Each record that follows should be reproduced in full, character for character.

> [Saved data entries]
# # #

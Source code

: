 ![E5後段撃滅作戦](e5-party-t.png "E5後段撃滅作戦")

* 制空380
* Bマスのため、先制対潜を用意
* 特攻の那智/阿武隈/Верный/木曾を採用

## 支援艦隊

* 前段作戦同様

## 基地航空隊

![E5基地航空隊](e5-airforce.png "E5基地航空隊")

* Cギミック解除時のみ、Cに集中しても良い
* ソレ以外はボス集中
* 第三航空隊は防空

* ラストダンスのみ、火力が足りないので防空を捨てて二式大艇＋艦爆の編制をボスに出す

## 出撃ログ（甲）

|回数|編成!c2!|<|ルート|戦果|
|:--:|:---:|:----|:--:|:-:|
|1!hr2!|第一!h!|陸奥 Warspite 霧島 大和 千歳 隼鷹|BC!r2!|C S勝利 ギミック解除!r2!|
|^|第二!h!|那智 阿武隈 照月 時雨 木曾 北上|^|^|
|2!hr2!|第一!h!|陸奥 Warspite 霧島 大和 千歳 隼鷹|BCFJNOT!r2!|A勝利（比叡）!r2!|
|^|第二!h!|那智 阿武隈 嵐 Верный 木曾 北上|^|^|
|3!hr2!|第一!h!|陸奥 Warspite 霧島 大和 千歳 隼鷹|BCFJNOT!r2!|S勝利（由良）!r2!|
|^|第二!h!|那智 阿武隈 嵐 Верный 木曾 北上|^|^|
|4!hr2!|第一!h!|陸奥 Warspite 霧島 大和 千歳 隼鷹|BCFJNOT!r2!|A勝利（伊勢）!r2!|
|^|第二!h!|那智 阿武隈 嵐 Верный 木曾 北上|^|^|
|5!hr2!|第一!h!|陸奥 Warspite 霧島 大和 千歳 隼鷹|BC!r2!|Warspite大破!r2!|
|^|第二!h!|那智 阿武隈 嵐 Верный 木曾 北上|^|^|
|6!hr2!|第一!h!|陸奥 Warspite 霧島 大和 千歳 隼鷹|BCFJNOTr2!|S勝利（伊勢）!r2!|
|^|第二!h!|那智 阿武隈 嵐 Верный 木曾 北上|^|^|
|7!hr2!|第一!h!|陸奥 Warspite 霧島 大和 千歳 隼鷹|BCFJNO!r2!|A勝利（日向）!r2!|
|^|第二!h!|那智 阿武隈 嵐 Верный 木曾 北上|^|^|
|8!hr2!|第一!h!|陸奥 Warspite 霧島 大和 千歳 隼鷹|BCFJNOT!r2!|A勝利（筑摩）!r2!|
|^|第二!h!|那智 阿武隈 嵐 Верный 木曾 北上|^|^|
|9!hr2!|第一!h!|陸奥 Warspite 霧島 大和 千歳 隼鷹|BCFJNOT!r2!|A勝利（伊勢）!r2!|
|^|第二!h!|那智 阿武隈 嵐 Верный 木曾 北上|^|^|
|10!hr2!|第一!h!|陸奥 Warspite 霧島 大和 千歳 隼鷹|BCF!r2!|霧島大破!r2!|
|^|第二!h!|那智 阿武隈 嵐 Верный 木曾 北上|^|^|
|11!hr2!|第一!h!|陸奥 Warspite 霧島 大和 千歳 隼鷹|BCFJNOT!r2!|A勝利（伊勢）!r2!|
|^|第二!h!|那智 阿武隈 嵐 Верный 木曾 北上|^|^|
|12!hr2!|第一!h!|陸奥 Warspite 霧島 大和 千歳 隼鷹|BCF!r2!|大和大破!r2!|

# # #

> [SOLUTION TO THIS TASK]
Source code

: ![E5後段撃滅作戦](e5-party-t.png "E5後段撃滅作戦")

* 制空380
* Bマスのため、先制対潜を用意
* 特攻の那智/阿武隈/Верный/木曾を採用

## 支援艦隊

* 前段作戦同様

## 基地航空隊

![E5基地航空隊](e5-airforce.png "E5基地航空隊")

* Cギミック解除時のみ、Cに集中しても良い
* ソレ以外はボス集中
* 第三航空隊は防空

* ラストダンスのみ、火力が足りないので防空を捨てて二式大艇＋艦爆の編制をボスに出す

## 出撃ログ（甲）

|回数|編成!c2!|<|ルート|戦果|
|:--:|:---:|:----|:--:|:-:|
|1!hr2!|第一!h!|陸奥 Warspite 霧島 大和 千歳 隼鷹|BC!r2!|C S勝利 ギミック解除!r2!|
|^|第二!h!|那智 阿武隈 照月 時雨 木曾 北上|^|^|
|2!hr2!|第一!h!|陸奥 Warspite 霧島 大和 千歳 隼鷹|BCFJNOT!r2!|A勝利（比叡）!r2!|
|^|第二!h!|那智 阿武隈 嵐 Верный 木曾 北上|^|^|
|3!hr2!|第一!h!|陸奥 Warspite 霧島 大和 千歳 隼鷹|BCFJNOT!r2!|S勝利（由良）!r2!|
|^|第二!h!|那智 阿武隈 嵐 Верный 木曾 北上|^|^|
|4!hr2!|第一!h!|陸奥 Warspite 霧島 大和 千歳 隼鷹|BCFJNOT!r2!|A勝利（伊勢）!r2!|
|^|第二!h!|那智 阿武隈 嵐 Верный 木曾 北上|^|^|
|5!hr2!|第一!h!|陸奥 Warspite 霧島 大和 千歳 隼鷹|BC!r2!|Warspite大破!r2!|
|^|第二!h!|那智 阿武隈 嵐 Верный 木曾 北上|^|^|
|6!hr2!|第一!h!|陸奥 Warspite 霧島 大和 千歳 隼鷹|BCFJNOTr2!|S勝利（伊勢）!r2!|
|^|第二!h!|那智 阿武隈 嵐 Верный 木曾 北上|^|^|
|7!hr2!|第一!h!|陸奥 Warspite 霧島 大和 千歳 隼鷹|BCFJNO!r2!|A勝利（日向）!r2!|
|^|第二!h!|那智 阿武隈 嵐 Верный 木曾 北上|^|^|
|8!hr2!|第一!h!|陸奥 Warspite 霧島 大和 千歳 隼鷹|BCFJNOT!r2!|A勝利（筑摩）!r2!|
|^|第二!h!|那智 阿武隈 嵐 Верный 木曾 北上|^|^|
|9!hr2!|第一!h!|陸奥 Warspite 霧島 大和 千歳 隼鷹|BCFJNOT!r2!|A勝利（伊勢）!r2!|
|^|第二!h!|那智 阿武隈 嵐 Верный 木曾 北上|^|^|
|10!hr2!|第一!h!|陸奥 Warspite 霧島 大和 千歳 隼鷹|BCF!r2!|霧島大破!r2!|
|^|第二!h!|那智 阿武隈 嵐 Верный 木曾 北上|^|^|
|11!hr2!|第一!h!|陸奥 Warspite 霧島 大和 千歳 隼鷹|BCFJNOT!r2!|A勝利（伊勢）!r2!|
|^|第二!h!|那智 阿武隈 嵐 Верный 木曾 北上|^|^|
|12!hr2!|第一!h!|陸奥 Warspite 霧島 大和 千歳 隼鷹|BCF!r2!|大和大破!r2!|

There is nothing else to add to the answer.